To this end I increased my meditation time and added an hour to sit and color a mandala. When I color a mandala as meditation {rather than simply relaxation which they are also good for} I find that I am able to descend to a deeper level as the chatter in
my mind subsides because I focus primarily on 'melding' my thoughts only as colors of creation. As the chatter recedes I find myself more open to the 'ministrations' of the Spirit. Being ministered to by the great Spirit of life is precisely what I need right now in order to celebrate the enormous gifts I have received lately: the ability to create a new form of art with my own mandala design; the retreat in Prescott which at times had me feeling like a pinball as I bounced against 'obstacles' and pushed me to a new place of choice; being asked to do next years retreat; the decision to begin gathering a group of women with a friend of mine to explore what the Divine Feminine is; the writing of the summer camp curriculum ... I know there are more but my mind is a sieve today.

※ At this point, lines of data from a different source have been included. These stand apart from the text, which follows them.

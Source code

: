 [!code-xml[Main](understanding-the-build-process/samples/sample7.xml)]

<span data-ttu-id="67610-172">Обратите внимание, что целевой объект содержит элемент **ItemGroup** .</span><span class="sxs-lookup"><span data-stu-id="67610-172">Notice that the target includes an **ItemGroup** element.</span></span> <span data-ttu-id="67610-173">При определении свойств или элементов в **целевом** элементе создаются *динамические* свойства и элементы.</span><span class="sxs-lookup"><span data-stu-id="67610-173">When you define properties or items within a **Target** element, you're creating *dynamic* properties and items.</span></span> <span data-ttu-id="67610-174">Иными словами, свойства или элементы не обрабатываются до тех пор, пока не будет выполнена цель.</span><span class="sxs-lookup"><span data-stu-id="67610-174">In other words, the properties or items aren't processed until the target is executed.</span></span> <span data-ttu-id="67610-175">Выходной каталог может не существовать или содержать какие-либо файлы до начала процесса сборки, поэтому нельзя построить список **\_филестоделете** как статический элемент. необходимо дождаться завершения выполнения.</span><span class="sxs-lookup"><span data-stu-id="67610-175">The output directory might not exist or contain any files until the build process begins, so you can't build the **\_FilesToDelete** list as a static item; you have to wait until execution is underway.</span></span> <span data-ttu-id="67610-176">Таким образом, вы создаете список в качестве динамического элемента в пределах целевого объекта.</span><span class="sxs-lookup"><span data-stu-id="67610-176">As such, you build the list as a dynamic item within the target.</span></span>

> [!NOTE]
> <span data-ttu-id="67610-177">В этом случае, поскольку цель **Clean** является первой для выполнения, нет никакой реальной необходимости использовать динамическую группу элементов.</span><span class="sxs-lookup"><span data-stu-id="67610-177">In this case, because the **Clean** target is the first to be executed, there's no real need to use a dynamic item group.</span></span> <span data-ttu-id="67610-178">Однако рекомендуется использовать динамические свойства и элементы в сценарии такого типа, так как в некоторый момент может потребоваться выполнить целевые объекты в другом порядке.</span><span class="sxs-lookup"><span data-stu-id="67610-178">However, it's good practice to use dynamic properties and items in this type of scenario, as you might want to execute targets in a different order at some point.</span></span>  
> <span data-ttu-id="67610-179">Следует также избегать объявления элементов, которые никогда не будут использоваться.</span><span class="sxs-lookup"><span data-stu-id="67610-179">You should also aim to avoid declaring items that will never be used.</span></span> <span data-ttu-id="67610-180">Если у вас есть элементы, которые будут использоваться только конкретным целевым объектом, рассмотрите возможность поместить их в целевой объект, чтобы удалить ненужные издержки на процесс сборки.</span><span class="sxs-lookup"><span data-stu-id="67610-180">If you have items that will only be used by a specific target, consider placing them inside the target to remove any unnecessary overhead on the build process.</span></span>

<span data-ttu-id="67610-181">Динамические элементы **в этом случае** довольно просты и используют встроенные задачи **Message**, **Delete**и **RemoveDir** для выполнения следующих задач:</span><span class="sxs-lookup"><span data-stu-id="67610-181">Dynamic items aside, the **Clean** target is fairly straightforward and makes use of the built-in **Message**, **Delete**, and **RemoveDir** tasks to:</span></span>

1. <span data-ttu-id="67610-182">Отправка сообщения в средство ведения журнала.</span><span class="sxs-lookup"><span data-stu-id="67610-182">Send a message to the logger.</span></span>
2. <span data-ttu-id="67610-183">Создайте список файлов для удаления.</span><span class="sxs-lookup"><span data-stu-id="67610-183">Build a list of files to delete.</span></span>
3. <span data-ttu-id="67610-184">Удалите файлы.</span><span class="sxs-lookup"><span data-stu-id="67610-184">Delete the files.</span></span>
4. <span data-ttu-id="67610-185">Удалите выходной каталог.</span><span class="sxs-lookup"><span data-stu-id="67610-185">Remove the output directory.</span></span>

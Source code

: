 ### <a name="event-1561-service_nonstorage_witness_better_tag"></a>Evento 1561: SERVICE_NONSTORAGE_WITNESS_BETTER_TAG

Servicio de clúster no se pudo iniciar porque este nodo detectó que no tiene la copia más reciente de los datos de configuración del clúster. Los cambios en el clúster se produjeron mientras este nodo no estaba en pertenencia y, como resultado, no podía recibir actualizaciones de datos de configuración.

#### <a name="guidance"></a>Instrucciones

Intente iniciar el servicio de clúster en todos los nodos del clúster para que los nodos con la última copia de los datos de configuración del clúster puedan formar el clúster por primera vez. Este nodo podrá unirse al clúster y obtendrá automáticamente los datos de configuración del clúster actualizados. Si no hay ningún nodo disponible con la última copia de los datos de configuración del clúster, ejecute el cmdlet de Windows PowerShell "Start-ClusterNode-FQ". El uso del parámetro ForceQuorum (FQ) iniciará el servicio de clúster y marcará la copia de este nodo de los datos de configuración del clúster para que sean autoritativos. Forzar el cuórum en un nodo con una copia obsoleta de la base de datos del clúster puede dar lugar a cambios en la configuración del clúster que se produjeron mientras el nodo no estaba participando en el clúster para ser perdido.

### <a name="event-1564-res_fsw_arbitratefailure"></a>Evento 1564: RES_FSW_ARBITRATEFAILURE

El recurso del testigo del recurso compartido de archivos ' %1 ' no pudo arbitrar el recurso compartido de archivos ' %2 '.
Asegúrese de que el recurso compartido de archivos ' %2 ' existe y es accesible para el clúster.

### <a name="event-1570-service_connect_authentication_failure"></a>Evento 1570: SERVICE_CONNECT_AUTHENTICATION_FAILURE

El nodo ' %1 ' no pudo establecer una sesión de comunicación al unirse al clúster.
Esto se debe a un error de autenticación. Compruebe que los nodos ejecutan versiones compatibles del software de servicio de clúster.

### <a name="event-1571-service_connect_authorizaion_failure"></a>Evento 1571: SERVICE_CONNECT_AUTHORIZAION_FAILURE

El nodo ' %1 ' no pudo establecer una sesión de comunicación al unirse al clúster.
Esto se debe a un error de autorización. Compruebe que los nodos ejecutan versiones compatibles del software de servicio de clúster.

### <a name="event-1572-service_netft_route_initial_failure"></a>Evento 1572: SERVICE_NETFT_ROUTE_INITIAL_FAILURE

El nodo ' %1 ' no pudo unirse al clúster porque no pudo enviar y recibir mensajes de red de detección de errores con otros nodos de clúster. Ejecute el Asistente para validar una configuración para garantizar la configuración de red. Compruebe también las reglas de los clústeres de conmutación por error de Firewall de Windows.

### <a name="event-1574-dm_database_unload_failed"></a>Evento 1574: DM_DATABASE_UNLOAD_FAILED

The point of all this {possibly a rambling all this!} is that new life is both magnificent and wearying and I've learned the hard way that we can neither live off the excitement of the new nor can we just keep barreling down the road running to see if another new thing is waiting for us. If we do not stop and take extra time to be filled up then we move to another kind of weary which is we become 'jaded.' Jaded is a world-weariness - it is an experience not so much of darkness as it is one of mono-chromatic blahness and impatient irritation and in my experience, when I become 'jaded' I begin to indulge my senses: eating, drinking, shopping, 'media' {movies, TV, computer} binging - all in an attempt to feel something 'good.' I don't wish to do that as then I'll just need to untangle myself from those experiences and to be honest, I do not want to waste either the time or energy having to do that.
I will stop my rambling here but I'd like to leave you a poem by Mary Oliver. The poem is titled Happiness and I chose it in order to remind myself that without balance - without taking extra time to be available to the ministrations of the Spirit - I am not able to experience being happy. Without being happy - serene and creative - I have nothing to extend to the world and then I just get lost in myself and how the world is reacting to that self. Trust me - it's a yucky place to end up!

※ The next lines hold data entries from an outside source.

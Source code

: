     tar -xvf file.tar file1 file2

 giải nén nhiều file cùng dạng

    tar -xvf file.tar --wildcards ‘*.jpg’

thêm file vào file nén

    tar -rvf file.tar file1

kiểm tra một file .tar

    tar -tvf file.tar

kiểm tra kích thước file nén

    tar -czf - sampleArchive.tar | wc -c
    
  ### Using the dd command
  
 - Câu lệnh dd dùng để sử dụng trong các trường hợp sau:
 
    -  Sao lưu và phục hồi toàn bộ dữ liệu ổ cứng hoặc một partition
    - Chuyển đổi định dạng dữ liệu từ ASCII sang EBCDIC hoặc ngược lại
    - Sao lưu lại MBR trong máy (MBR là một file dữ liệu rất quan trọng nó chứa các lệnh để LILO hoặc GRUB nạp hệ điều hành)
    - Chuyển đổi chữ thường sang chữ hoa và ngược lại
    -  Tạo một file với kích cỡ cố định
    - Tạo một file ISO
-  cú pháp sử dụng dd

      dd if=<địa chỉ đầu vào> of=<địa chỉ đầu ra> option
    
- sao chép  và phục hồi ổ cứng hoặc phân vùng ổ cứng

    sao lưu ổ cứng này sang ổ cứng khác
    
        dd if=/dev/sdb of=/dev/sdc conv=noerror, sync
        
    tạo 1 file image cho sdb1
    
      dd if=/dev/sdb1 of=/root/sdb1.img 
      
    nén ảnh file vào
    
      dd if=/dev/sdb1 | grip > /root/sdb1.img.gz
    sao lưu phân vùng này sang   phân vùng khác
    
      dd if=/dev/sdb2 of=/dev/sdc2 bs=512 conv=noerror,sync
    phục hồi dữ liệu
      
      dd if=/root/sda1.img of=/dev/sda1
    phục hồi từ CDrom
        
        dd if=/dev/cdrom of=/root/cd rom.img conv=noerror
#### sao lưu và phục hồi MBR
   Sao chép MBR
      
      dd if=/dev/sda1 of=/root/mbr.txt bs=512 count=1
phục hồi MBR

Happy is always a result of balance in life for happiness is really nothing more than being able to be receptive to the Goodness that is all around each of us all the time. Receptivity requires that my interior-energy be renewed. I hope you enjoy the poem ... Mary Oliver always renews my Spirit.
Happiness
In the afternoon I watched
the she-bear; she was looking
for the secret bin of sweetness -
honey, that the bees store
in the tress' soft caves.
Black block of gloom, she climbed down
tree after tree and shuffled on
through the woods. And then
she found it! The honey-house deep
as heartwood, and dipped into it
among the swarming bees - honey and comb
she lipped and tongued and scooped out
in her black nails, until
maybe she grew full, or sleepy or maybe
a little drunk, and sticky
down the rugs of her arms,
and began to hum and sway.
I saw her let go of the branches,
I saw her lift her honeyed muzzle
into the leaves, and her thick arms,
as though she would fly -
an enormous bee
all sweetness and wings -
down into the meadows, the perfection
of honeysuckle and roses and clover -
to float and sleep in the sheer nets
swaying from flower to flower
day after shining day.
Ah - Mary Oliver truly understands that when we take time to 'dip into the honeyed sweetness' amid the 'swarming bees', truly we are then able to "sway from flower to flower - day after shining day."